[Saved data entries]
★ ★ ★
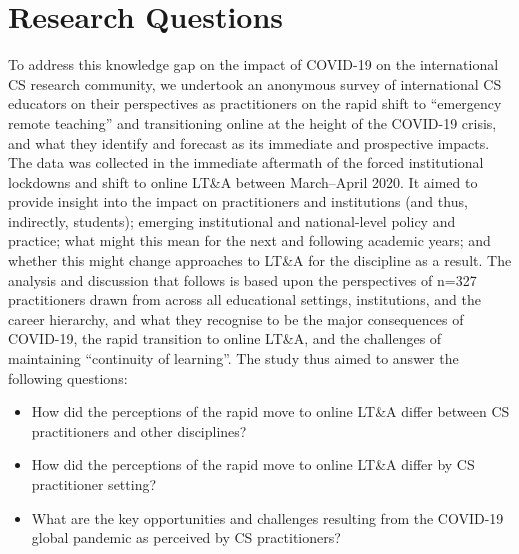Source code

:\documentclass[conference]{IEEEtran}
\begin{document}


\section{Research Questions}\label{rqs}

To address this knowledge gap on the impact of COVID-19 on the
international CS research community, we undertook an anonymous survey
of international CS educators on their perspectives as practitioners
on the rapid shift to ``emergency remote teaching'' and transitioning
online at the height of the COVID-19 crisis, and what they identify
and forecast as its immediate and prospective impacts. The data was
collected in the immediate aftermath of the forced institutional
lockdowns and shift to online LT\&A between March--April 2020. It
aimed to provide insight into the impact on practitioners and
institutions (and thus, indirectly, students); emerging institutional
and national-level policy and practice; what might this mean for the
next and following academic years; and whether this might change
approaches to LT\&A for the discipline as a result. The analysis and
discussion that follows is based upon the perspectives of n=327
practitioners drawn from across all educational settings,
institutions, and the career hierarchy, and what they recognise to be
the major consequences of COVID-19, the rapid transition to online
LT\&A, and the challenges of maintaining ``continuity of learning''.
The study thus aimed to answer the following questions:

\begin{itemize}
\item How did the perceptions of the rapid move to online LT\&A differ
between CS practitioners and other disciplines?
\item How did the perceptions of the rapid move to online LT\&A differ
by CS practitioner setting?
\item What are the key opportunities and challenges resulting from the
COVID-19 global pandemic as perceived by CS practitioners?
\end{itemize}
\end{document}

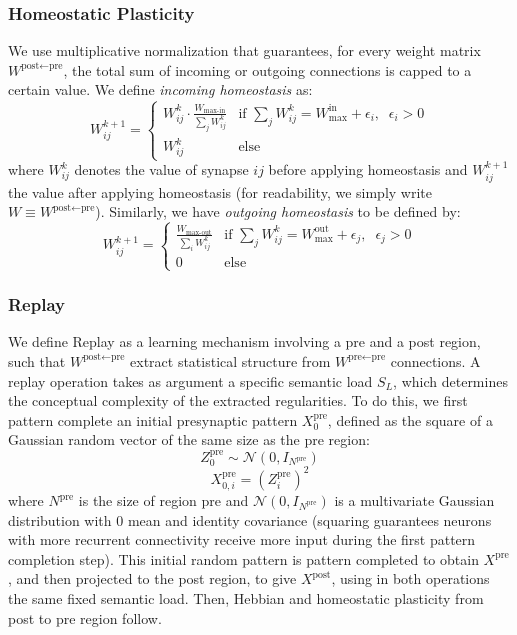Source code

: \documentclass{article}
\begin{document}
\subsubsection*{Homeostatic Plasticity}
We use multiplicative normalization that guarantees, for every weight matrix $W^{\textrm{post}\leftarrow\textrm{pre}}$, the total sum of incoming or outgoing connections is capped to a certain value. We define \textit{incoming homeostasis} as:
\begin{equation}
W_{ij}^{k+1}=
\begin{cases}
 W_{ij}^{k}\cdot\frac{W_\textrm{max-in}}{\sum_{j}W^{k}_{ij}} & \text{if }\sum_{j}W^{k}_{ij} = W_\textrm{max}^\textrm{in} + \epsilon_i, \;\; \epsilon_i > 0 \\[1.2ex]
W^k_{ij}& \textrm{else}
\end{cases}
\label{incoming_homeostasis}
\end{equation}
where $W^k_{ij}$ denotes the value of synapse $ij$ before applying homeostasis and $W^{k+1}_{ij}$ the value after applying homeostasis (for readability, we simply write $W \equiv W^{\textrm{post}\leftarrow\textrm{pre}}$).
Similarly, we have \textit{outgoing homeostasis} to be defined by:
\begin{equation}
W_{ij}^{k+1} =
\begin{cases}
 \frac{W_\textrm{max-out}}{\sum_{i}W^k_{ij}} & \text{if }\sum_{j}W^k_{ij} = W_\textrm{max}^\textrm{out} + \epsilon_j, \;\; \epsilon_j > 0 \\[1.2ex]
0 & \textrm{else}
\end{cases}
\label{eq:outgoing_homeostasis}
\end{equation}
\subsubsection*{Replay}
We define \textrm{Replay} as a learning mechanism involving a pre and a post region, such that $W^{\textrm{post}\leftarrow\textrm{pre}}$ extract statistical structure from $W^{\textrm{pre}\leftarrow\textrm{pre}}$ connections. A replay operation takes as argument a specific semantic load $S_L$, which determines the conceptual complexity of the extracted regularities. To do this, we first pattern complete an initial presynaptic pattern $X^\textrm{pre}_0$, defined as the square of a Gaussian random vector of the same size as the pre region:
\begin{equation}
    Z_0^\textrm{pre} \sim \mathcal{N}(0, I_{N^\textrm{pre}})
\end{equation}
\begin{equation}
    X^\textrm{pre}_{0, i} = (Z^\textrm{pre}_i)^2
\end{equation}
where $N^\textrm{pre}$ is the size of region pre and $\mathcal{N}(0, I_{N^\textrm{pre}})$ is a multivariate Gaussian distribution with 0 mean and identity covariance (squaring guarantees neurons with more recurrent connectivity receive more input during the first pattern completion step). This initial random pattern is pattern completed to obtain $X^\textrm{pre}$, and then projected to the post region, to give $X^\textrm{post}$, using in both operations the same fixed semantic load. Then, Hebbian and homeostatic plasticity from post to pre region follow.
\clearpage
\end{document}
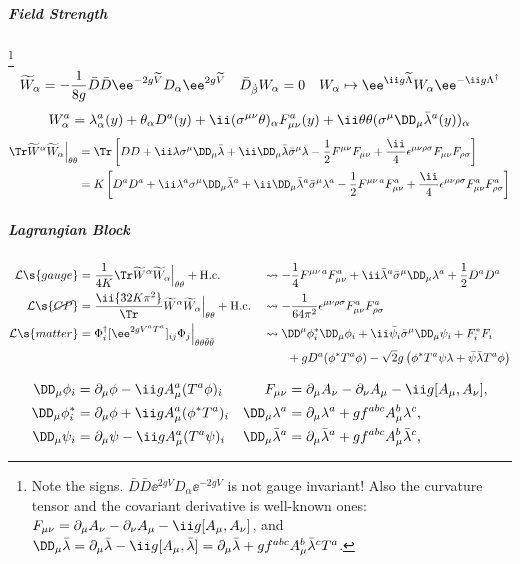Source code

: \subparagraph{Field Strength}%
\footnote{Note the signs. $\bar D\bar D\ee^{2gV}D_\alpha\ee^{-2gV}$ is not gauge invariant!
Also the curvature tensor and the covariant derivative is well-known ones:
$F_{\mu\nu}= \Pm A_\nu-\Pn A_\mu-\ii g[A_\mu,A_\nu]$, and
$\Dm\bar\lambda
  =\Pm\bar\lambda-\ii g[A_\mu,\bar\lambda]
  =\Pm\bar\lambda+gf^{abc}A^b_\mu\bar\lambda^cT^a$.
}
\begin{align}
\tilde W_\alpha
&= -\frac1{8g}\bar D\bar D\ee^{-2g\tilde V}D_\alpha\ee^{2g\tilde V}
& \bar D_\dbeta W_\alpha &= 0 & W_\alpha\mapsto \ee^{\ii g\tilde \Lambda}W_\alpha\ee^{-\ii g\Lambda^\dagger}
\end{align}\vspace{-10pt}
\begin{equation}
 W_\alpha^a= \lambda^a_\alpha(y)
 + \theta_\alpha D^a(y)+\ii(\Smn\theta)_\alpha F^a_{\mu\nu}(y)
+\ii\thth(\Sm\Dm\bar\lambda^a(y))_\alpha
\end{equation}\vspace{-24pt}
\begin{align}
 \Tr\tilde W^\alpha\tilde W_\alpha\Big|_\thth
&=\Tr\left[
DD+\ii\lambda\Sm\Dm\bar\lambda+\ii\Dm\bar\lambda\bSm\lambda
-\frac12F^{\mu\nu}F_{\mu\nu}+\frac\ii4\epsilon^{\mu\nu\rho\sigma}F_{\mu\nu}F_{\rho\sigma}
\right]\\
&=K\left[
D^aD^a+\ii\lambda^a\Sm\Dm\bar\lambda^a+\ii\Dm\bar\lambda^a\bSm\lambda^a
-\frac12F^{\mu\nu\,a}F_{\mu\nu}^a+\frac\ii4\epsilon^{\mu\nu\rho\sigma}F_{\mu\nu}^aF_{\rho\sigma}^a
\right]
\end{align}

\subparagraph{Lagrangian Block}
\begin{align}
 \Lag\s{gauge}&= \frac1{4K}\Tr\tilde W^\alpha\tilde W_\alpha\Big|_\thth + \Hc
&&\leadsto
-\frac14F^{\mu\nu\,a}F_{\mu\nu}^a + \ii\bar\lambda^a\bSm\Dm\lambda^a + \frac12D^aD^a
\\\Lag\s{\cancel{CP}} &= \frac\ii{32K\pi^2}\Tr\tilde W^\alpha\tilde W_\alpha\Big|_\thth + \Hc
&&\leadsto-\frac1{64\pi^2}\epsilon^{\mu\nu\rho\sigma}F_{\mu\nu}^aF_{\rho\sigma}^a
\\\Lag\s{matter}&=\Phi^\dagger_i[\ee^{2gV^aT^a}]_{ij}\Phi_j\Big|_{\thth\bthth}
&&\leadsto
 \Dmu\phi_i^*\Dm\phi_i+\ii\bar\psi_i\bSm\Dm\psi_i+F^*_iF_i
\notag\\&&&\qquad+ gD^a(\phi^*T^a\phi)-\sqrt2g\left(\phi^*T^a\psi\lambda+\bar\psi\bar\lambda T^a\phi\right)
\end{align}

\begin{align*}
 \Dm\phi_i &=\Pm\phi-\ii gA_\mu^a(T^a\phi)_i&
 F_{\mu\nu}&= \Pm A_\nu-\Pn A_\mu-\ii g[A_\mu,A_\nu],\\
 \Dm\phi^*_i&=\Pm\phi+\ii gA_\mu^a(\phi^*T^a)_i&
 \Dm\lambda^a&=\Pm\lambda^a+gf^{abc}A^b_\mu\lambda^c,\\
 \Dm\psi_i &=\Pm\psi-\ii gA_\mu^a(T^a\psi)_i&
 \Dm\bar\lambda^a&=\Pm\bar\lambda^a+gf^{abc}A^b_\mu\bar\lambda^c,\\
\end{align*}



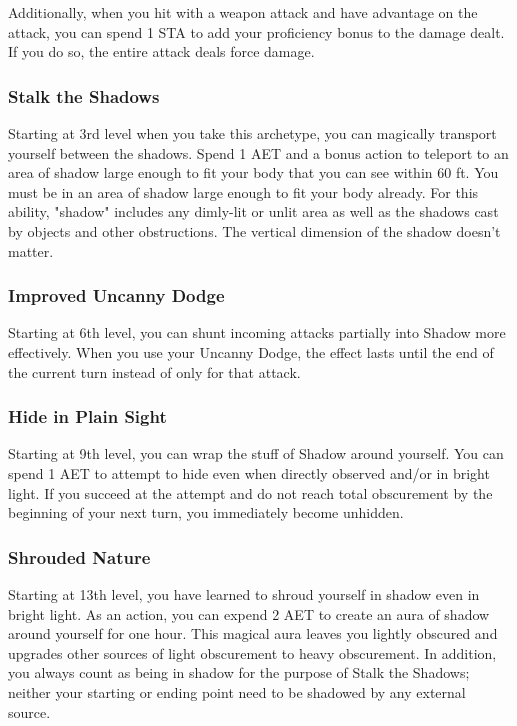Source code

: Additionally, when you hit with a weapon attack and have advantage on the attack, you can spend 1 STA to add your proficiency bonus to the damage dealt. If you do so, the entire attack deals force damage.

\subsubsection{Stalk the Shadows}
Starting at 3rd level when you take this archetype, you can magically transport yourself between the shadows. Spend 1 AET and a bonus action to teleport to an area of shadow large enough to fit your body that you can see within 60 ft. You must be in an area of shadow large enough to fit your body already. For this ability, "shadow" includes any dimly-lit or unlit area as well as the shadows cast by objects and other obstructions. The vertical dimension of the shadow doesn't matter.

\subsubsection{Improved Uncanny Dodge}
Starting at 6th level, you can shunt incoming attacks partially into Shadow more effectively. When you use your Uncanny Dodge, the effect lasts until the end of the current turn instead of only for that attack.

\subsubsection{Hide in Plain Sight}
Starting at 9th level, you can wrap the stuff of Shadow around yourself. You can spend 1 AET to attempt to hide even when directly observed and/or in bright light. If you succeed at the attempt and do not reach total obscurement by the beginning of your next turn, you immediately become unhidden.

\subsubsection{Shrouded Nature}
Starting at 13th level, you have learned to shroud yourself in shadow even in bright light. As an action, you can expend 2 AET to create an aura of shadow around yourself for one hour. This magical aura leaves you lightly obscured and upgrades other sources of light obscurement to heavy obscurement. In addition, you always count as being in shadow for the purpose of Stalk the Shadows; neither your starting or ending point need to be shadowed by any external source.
★ ★ ★
## [PROBLEM TO WORK ON]
Say how many lines above include "bright", please, and nothing else.

## [RESULT FOR THIS EXERCISE]
2